* Task directions:
Lines outside the range are not wanted. Give again exactly the lines between the line holding "with optimized hyperparameters." and the line holding "visual phishing indicators.", inclusive, from the listing below.

Dataset content below:

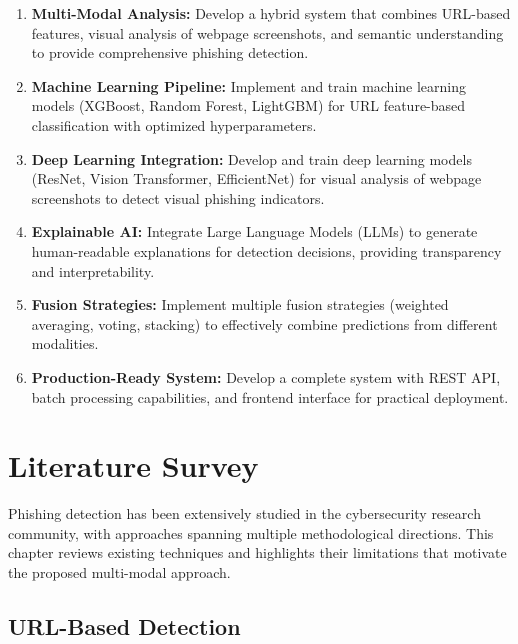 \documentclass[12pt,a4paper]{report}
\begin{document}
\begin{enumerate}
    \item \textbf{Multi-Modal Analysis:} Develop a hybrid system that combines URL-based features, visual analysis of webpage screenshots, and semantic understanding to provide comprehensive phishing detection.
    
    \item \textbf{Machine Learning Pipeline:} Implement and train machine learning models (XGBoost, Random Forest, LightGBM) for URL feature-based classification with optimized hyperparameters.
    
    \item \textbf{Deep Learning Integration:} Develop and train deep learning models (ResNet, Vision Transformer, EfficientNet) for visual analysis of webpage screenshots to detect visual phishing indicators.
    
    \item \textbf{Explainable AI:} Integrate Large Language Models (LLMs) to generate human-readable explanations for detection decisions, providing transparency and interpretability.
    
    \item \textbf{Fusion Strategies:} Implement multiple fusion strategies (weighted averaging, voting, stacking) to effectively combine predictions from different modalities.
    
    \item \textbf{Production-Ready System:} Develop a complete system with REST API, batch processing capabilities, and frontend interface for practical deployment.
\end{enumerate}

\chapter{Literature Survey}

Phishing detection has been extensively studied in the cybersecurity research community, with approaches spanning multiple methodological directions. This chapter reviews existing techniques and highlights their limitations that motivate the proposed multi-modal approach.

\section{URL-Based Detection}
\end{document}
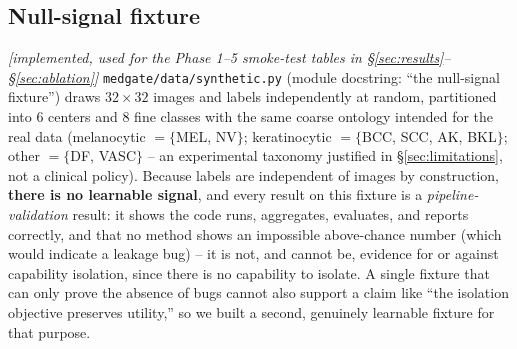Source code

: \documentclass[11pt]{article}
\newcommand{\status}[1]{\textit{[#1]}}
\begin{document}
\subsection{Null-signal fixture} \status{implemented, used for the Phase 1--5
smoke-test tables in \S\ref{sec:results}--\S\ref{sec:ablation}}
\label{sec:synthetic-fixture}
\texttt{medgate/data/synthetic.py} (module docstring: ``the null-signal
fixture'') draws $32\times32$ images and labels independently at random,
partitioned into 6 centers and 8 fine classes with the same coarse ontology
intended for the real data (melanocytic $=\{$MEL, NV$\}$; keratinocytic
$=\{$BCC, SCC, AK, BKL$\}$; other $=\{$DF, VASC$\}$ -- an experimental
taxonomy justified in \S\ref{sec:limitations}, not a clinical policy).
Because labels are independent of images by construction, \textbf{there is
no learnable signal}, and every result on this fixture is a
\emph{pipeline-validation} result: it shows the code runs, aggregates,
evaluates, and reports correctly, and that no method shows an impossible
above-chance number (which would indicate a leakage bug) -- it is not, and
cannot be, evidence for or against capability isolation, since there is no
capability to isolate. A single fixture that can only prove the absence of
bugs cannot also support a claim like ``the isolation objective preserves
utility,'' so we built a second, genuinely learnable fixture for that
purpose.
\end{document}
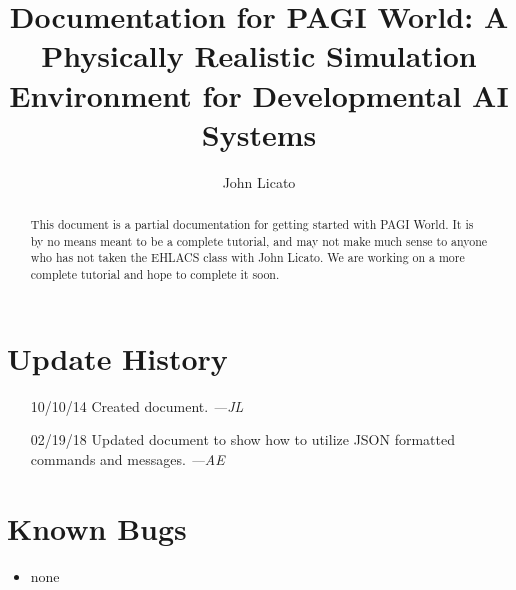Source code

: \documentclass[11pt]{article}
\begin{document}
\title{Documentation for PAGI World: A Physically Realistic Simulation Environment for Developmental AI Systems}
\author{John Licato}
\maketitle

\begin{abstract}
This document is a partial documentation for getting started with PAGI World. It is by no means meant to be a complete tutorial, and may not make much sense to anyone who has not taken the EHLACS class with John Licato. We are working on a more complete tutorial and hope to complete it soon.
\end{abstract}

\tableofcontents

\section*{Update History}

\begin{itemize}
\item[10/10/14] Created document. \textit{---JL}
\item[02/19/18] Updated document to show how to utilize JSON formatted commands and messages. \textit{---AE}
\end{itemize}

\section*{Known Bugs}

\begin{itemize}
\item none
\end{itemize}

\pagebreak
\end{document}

End of Dataset content.

* Task solution:
    \item \textbf{Machine Learning Pipeline:} Implement and train machine learning models (XGBoost, Random Forest, LightGBM) for URL feature-based classification with optimized hyperparameters.
    
    \item \textbf{Deep Learning Integration:} Develop and train deep learning models (ResNet, Vision Transformer, EfficientNet) for visual analysis of webpage screenshots to detect visual phishing indicators.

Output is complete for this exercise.